He slowed, instinctively raising a hand to warn the
others. Picts!
The other boys stopped dead. One of them cried out,
then choked on his egg. As four Pictish scouts, heads shaved at the
sides, hair stiffed with porcupine quills, emerged from the forest,
the other boys turned and ran.
Conan, his nostrils flaring, stood his ground,
balling his fists.
A bola whirled in one Pict’s hands. It spun through
the air, the leather laces tangling Conan’s ankles, drawing them
together and dumping him to the ground.

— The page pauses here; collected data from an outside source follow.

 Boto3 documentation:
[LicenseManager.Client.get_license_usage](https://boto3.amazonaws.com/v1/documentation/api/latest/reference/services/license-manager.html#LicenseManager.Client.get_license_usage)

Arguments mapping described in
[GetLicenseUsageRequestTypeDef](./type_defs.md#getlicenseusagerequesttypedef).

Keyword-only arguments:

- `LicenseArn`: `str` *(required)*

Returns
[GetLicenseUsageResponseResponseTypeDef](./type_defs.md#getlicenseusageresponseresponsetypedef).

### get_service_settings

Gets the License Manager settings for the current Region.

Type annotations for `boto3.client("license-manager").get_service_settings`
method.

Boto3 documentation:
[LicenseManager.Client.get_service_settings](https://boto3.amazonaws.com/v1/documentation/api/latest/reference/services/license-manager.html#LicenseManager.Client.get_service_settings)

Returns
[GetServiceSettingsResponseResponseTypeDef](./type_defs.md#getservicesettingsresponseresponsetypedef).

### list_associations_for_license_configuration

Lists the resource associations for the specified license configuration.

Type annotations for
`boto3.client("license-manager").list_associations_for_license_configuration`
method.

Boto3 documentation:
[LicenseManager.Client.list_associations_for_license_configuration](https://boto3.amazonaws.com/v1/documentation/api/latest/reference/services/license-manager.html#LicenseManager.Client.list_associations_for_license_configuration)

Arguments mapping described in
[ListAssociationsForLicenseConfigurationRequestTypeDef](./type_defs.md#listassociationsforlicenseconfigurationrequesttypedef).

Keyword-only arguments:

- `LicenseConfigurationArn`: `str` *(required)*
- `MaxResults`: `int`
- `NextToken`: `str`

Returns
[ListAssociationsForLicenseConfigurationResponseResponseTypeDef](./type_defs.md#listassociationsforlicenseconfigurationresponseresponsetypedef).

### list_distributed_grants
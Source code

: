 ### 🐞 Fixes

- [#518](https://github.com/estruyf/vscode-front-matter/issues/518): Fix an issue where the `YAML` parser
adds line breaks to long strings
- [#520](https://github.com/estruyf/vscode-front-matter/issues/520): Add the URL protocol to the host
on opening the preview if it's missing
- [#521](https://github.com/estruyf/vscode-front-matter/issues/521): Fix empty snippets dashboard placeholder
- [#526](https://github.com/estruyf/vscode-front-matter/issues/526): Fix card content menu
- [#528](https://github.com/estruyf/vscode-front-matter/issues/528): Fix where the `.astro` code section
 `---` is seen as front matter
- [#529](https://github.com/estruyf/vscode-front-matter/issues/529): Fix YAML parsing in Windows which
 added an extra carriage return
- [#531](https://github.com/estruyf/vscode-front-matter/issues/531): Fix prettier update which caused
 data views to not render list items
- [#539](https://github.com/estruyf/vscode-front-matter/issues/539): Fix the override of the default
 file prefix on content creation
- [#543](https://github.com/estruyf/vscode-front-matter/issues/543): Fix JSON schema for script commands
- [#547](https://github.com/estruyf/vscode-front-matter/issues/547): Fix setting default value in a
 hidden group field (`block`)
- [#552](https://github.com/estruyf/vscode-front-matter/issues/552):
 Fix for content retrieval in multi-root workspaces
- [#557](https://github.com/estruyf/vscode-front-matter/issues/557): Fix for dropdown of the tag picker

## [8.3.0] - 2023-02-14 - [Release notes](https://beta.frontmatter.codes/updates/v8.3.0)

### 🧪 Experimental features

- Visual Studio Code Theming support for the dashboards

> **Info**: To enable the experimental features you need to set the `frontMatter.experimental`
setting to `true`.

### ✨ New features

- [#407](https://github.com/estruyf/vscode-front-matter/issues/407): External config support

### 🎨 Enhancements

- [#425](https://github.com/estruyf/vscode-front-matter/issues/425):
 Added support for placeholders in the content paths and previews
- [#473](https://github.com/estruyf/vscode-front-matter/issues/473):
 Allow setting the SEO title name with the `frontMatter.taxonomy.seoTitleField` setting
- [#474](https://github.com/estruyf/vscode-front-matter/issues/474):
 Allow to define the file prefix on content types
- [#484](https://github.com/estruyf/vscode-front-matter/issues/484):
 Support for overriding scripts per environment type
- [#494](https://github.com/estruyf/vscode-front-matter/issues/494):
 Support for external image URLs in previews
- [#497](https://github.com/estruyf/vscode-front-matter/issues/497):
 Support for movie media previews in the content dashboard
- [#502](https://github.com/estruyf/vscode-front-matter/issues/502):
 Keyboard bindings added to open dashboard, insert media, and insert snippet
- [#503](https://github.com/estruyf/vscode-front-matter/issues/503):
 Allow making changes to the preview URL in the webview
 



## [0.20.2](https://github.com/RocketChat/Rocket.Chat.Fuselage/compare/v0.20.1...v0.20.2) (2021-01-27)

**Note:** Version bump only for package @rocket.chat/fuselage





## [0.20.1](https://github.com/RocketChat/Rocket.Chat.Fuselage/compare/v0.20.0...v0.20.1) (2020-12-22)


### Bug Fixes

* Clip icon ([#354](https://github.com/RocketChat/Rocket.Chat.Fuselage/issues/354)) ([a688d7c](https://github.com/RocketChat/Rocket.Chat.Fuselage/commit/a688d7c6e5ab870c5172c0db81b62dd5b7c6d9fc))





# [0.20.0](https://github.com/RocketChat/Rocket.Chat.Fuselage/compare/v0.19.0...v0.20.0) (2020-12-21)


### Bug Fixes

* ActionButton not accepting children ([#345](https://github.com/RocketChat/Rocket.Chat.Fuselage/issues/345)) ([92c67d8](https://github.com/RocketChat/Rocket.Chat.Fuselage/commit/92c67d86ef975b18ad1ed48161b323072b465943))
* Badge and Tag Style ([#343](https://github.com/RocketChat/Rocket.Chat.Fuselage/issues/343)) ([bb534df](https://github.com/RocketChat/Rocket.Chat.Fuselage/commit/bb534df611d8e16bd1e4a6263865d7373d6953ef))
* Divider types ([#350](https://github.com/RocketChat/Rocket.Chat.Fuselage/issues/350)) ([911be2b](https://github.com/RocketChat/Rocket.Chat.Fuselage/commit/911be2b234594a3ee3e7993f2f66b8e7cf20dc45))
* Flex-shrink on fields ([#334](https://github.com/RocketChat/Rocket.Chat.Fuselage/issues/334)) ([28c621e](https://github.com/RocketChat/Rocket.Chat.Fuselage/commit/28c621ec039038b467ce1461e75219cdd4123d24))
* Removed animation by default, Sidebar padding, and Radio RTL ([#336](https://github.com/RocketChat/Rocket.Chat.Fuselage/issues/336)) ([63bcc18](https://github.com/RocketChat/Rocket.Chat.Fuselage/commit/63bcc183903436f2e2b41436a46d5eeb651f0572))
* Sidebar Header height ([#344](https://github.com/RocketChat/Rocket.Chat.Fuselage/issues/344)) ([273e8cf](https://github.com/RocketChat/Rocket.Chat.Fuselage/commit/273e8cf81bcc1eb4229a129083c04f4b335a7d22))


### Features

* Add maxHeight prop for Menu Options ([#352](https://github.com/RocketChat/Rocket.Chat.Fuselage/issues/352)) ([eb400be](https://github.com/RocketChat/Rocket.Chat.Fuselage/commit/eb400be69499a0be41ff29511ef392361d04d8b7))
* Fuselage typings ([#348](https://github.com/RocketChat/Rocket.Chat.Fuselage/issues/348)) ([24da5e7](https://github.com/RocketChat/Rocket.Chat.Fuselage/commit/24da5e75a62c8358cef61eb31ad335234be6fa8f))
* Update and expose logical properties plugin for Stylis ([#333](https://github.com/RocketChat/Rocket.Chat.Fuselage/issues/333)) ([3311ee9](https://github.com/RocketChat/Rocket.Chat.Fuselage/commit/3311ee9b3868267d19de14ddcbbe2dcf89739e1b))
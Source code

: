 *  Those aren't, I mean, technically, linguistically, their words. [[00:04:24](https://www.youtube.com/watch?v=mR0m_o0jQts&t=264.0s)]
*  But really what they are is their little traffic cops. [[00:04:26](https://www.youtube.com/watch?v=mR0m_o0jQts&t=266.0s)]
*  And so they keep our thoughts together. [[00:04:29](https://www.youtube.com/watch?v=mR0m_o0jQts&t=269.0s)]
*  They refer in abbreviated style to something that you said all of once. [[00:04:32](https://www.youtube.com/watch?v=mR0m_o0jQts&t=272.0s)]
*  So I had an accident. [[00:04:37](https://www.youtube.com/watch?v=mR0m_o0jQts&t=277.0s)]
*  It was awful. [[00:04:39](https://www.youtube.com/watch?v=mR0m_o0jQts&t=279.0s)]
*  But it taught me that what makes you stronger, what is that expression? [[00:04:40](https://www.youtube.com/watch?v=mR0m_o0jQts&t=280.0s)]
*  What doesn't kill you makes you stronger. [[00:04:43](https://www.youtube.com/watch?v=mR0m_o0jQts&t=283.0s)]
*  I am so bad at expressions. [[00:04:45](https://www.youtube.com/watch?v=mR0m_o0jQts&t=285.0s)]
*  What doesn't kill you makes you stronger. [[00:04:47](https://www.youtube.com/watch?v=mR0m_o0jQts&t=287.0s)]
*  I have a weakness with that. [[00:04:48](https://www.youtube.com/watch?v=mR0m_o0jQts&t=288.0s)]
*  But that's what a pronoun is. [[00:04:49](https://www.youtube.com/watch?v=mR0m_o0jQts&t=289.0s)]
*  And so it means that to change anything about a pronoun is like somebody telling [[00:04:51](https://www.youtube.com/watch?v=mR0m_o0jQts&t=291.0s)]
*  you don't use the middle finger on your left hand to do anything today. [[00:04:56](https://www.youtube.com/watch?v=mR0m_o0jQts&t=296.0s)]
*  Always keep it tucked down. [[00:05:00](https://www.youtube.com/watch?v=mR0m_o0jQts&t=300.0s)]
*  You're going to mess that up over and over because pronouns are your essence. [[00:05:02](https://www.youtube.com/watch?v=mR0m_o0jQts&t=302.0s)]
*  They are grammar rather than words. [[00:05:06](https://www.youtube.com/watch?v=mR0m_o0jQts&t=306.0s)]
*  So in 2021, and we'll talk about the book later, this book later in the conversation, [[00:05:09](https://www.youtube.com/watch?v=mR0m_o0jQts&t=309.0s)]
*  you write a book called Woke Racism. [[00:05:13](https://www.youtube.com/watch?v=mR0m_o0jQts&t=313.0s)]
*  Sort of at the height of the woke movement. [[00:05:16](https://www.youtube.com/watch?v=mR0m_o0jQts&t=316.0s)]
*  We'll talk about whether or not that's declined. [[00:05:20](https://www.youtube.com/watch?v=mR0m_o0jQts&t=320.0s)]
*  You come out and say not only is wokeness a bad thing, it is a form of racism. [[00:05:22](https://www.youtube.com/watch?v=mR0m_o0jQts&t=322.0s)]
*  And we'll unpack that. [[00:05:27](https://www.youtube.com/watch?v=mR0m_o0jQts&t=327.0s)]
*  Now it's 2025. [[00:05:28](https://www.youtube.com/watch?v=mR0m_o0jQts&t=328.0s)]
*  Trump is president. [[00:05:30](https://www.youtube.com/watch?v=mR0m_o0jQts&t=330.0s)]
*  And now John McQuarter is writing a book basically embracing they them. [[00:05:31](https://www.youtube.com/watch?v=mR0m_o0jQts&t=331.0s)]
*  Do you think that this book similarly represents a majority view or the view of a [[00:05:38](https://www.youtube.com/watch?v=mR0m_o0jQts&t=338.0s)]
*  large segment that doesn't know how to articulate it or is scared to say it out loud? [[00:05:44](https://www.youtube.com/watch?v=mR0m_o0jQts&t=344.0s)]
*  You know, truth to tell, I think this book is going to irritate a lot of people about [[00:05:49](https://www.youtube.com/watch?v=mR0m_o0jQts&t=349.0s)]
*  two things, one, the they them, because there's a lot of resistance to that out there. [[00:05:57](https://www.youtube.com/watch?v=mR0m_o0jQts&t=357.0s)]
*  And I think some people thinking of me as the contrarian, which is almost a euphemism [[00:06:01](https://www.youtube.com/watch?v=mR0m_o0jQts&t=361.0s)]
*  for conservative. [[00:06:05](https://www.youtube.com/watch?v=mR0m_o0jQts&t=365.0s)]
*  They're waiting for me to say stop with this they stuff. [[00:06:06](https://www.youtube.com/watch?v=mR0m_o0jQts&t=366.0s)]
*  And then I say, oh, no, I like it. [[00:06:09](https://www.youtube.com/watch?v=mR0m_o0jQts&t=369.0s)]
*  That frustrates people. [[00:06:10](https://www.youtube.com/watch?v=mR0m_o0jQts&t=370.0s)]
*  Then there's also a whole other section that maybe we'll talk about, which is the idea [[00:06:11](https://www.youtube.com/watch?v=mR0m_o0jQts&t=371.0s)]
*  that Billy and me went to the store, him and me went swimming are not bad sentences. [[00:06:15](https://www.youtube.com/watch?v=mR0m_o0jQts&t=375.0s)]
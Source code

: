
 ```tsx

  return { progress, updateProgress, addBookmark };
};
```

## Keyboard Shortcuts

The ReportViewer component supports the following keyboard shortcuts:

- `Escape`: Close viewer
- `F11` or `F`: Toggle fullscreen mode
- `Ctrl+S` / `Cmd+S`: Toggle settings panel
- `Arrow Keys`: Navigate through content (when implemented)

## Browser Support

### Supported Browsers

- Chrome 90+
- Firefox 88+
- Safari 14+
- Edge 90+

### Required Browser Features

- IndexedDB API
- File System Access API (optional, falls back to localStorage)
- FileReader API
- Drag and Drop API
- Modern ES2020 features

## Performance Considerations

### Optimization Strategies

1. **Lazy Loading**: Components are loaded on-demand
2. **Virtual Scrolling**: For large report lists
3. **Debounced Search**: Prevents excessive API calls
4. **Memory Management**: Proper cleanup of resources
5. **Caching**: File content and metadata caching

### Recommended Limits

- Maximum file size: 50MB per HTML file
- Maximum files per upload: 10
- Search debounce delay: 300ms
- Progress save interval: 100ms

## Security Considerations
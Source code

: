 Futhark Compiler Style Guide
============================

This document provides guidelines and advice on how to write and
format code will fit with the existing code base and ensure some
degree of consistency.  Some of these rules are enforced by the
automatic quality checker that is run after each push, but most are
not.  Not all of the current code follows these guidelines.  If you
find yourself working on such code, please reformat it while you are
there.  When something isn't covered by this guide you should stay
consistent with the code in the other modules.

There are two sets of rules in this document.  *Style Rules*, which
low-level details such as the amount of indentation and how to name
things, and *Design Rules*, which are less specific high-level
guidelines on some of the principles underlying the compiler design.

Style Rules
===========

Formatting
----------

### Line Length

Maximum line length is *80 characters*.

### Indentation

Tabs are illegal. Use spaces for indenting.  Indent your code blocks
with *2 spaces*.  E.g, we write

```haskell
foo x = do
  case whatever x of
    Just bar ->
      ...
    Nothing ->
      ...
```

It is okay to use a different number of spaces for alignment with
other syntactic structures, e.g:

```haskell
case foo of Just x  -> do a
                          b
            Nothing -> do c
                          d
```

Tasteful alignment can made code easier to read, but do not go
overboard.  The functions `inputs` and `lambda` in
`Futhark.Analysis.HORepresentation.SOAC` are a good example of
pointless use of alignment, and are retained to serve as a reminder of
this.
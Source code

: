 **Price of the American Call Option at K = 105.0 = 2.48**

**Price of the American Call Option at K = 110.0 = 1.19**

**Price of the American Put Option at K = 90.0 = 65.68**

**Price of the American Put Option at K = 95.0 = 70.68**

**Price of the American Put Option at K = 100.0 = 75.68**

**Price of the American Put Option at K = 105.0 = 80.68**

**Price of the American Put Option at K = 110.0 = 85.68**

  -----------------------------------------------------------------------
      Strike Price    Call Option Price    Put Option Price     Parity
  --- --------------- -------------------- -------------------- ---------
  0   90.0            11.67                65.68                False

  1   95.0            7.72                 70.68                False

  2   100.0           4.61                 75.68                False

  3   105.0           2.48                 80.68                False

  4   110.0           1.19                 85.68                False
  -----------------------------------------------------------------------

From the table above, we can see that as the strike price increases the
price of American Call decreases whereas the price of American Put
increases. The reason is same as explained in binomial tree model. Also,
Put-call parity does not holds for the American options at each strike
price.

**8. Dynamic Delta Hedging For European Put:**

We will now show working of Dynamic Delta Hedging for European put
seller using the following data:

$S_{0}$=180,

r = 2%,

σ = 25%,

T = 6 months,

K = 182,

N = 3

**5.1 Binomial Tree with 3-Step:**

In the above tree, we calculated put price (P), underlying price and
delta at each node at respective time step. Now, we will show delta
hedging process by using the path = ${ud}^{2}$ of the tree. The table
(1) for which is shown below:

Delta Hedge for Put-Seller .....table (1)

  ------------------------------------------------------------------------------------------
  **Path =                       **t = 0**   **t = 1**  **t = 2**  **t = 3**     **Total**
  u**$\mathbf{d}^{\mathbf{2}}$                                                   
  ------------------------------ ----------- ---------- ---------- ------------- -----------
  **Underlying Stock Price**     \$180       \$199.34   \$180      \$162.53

The boy turned over, wiping
snow from his face, as the quartet of Picts drew slowly toward him.
They didn’t seem to fear him—rather, they viewed him as more of a
curiosity than anything else, and this dismissal kindled anger in
Conan’s heart.
Conan looked past their tribal paint and the double
axes they bore. Their wariness came tinged with weariness. The
Picts were far from home, had no supplies, and had a haunted look
on their faces. They had no idea what to make of him, and began
discussing his fate in their harsh tongue.
One pointed back toward the south, then again to
the west and the Pictish homelands. The others gesticulated wildly.
Their tattoos and paint suggested they were Otters, who usually
raided down near the Aquilonian border. What they were doing so far
north and east Conan didn’t know, but clearly they were up to
deviltry.
While their discussion distracted them, Conan dug
fingers into the leather lacing that bound his feet together. He
resisted the urge to struggle, since that would only draw the
leather thongs more tightly together. He turned one foot, then
pushed on a lace. He tugged another. Then, as the Pict leader
grabbed a handful of Conan’s hair and jerked his head back to
stretch his throat for the skinning knife he held high in his hand,
Conan slid his feet from his boots and brought one of the bola’s
weights up in a short, sharp arc.
The leather-wrapped stone caught the Pict on the
right side of his face. His cheekbone cracked and an eye socket
crumbled. The man spun, blood spurting, his face misshapen, and
crashed down beside the barefoot Cimmerian boy.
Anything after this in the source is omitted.